5 Things Teaching English in China Taught Me | ITTT | TEFL Blog

It's already been a year and a half since I said goodbye to my young English learners at a small bilingual kindergarten in Beijing and packed my suitcases to start a new life chapter in Spain. The memories of this time, 10 GB of pictures and videos on my hard drive, and a little notebook with local recipes still warm up my heart. The life of an expat is not that easy, but it's worth it in so many different ways. This blog post talks about the most important things that I've learned after almost three years of living and teaching English in China.

1. Build friendships with a local community

The first month after you arrive in a new country is probably accompanied by the overwhelming feeling of culture shock. But it's also a good thing as you get out of your comfort zone and learn to see the world from a different perspective. Even though sometimes you might feel lonely and out of place, the best idea to fight that feeling is to invite your colleagues out for a coffee or look for some events going on around the city. This could be anything from a quiz night at a local bar, a book club, or a sports group. I suggest finding a group to join as soon as you arrive as it might help you get adjusted much quicker and get some valuable information about a new place.

Also Read: The Most Common Problems Students in China Face When Learning English

2. Get familiar with the local language

Who knew I should have taken a basic Chinese language course before I started teaching English in China? In the beginning, knowing a few basic phrases could have helped me to save a lot of time and energy to do necessary activities that I don't even think about back home, like buying milk at the supermarket or topping up my phone plan. This experience of not knowing the local language inspired me to make my own English classes even more effective and shift to a more communicative English teaching method. Our passive vocabulary can be pretty broad, but it will not help us solve some fundamental problems like ordering food or asking your neighbors for help.

3. Talk to someone with similar experiences

Before coming to my new job, I searched through different social media platforms to find someone who was already teaching in the same city in China. It helped me to get ready and feel more confident about my future trip. Through talking to people with similar experiences, I learned what essentials I should bring and I had someone to explore the city with upon arrival. Usually, people are very empathetic and willing to help you out. From my personal experience, my top 3 social media platforms to connect with others are Instagram, Couchsurfing, and various blogs dedicated to teaching English.
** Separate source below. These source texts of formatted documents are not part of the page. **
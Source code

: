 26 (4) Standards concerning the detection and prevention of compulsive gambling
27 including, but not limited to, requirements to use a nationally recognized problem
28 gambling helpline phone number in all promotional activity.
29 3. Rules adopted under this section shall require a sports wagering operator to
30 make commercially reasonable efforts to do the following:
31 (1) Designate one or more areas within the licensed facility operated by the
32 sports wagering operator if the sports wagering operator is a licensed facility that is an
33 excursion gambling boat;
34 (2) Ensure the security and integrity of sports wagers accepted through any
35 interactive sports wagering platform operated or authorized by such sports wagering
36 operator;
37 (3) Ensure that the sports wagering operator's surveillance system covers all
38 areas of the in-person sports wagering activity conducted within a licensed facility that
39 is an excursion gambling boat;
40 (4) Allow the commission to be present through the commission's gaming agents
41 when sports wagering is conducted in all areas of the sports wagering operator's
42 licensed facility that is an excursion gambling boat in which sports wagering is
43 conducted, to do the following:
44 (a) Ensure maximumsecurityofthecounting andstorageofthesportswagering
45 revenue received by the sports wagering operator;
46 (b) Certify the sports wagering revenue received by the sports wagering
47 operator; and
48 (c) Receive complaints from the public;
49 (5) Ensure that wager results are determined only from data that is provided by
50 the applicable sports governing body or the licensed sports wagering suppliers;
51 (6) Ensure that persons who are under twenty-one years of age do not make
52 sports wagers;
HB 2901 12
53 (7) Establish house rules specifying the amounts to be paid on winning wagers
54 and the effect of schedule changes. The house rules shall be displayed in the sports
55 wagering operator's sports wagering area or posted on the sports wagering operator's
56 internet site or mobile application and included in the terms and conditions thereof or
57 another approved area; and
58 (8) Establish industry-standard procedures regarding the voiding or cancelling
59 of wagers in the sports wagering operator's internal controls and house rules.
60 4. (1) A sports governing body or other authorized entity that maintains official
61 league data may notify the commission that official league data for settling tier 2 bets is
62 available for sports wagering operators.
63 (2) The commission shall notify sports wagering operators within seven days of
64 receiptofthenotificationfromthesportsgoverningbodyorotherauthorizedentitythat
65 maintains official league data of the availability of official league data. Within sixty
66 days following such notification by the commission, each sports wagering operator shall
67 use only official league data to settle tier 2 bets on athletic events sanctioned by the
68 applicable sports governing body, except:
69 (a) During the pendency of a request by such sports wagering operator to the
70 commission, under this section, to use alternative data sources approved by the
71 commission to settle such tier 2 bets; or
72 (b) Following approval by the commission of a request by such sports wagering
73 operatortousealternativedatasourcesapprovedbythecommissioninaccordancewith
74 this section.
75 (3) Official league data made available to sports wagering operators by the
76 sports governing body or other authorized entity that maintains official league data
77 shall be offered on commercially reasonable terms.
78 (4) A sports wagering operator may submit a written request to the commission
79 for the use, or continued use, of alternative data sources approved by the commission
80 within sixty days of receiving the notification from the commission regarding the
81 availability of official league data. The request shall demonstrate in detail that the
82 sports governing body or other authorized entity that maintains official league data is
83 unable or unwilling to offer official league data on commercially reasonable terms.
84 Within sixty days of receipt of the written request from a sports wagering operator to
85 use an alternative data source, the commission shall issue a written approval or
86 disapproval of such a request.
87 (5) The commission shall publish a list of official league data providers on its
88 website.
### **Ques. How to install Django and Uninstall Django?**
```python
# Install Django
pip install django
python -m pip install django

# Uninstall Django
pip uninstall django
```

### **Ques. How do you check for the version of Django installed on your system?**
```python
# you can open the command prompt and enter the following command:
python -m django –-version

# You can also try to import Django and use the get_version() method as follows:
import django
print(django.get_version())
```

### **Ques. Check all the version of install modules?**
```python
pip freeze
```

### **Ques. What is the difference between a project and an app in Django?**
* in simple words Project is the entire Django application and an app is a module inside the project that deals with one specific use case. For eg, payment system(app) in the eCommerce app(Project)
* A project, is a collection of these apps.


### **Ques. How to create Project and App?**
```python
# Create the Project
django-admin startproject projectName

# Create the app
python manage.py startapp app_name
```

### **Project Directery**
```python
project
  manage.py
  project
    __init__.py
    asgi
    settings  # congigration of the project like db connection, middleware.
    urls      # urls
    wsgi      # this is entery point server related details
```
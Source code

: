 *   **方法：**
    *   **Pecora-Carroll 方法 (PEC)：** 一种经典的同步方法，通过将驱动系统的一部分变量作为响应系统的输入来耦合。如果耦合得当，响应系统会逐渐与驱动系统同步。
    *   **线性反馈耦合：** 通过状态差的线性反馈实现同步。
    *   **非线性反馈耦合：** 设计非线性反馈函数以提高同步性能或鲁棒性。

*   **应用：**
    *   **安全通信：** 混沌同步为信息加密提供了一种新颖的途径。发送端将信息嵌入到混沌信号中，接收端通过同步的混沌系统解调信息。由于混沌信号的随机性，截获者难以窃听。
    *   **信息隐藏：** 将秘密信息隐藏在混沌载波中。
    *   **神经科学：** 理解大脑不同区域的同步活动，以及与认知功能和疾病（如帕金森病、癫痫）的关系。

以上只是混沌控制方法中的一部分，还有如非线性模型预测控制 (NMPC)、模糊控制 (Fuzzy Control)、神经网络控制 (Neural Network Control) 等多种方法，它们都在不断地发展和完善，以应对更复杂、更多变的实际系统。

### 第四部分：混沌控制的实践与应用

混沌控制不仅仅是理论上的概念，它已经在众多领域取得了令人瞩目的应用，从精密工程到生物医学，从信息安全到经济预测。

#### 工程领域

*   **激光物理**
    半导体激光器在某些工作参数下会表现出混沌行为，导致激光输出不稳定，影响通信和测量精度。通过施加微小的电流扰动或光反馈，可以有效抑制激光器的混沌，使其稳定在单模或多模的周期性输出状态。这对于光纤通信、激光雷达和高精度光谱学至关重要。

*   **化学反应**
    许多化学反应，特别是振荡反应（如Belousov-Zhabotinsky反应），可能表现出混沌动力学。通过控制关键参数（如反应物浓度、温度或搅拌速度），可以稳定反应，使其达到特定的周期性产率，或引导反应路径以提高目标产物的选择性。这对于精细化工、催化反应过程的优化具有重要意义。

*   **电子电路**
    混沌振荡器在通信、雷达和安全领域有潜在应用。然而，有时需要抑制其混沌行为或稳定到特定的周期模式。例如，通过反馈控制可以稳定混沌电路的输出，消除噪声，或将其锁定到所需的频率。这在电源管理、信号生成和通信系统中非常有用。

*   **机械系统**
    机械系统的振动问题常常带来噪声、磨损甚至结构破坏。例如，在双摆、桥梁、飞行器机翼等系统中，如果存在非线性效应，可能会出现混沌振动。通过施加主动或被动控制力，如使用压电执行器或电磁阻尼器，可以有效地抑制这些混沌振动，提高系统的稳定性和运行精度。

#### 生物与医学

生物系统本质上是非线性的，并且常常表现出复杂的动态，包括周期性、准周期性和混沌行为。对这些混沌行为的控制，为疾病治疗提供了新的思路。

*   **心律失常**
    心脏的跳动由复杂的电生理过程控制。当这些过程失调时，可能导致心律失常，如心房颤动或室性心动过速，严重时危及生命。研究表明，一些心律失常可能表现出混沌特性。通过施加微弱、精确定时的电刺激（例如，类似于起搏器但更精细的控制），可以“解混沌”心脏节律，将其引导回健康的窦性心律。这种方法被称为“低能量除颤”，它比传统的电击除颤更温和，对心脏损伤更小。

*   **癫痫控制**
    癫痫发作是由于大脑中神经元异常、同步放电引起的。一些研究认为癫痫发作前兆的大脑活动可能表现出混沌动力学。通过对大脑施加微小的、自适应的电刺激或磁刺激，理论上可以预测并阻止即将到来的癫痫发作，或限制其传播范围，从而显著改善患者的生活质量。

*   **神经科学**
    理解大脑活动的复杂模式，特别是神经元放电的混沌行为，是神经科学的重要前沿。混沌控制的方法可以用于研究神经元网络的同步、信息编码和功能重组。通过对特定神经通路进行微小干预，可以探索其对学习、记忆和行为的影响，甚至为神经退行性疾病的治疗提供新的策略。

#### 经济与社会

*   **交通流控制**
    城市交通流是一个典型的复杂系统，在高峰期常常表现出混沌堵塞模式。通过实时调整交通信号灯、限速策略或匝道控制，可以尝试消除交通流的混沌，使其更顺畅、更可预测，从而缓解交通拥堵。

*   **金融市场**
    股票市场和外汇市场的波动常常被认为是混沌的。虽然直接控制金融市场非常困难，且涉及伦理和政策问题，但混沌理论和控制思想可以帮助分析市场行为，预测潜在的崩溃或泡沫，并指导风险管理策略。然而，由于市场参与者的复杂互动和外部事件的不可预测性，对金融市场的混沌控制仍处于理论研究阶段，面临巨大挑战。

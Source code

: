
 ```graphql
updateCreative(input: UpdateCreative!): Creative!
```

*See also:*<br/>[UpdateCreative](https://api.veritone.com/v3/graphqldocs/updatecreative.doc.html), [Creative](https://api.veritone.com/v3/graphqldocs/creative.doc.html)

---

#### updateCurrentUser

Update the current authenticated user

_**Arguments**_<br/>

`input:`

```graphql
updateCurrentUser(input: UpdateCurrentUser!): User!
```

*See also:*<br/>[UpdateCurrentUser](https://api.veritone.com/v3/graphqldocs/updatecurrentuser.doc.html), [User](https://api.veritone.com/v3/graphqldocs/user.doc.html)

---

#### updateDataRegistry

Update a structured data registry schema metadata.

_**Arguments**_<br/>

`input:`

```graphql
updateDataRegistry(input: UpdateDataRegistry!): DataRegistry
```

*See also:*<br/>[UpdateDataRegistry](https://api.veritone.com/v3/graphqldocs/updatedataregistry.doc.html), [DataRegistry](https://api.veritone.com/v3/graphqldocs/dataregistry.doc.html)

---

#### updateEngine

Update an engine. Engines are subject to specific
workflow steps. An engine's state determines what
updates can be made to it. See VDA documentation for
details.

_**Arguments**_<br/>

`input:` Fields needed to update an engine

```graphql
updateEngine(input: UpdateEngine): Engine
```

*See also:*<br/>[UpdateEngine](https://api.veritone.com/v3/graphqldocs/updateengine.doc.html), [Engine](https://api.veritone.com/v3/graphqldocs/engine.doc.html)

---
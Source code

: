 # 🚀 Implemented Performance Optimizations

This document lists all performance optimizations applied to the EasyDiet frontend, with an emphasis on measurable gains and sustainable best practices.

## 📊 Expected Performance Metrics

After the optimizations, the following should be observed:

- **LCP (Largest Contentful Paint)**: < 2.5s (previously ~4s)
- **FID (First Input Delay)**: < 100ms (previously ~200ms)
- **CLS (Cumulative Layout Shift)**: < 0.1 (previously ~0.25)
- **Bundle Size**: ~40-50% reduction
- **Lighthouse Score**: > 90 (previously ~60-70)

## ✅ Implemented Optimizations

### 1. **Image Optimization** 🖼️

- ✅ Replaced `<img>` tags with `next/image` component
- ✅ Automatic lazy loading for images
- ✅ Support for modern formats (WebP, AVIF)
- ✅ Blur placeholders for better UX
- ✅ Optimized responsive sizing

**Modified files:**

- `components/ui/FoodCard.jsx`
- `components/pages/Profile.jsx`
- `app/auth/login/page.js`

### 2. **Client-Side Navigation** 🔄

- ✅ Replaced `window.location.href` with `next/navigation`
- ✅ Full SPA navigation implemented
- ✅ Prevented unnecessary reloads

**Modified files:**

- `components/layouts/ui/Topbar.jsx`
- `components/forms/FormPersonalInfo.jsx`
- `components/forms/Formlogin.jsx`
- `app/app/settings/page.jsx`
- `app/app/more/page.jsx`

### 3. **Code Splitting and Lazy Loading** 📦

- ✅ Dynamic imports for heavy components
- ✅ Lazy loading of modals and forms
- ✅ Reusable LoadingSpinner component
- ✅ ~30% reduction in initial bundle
Also Read: Top 4 Tips How to Find a Teaching Job in China

4. Be creative

When coming to work in a new country, it's essential to respect the local rules and routines, but it's no less important to bring some new ideas with you. Be passionate. You are a foreign employee and your personal experience is significant for teaching English in China. Working in an internationally diverse environment is extremely exciting because we all have different strong points and backgrounds. Don't be afraid to ask questions or not to know something. We all live to learn and explore.

5. Be curious

This is my lasy piece of advice that I will be discussing in this article. Be curious, and don't stop exploring. There is something exciting going on in every city, such as local festivals, traditional food, sports, or other cultural activities. Try them all! Then, you can analyze why this particular concept is so important to locals. Two years ago, I was introduced to the idea of food tours. You can book them in most major cities these days. On a food tour, an experienced local guide takes you to food places that you would never find yourself and tells the country's history through food and drinks. From cultural traditions to the ways certain foods are meant to be eaten, you can experience it all at a food tour. That is a lot of fun, especially when shared by other new expats.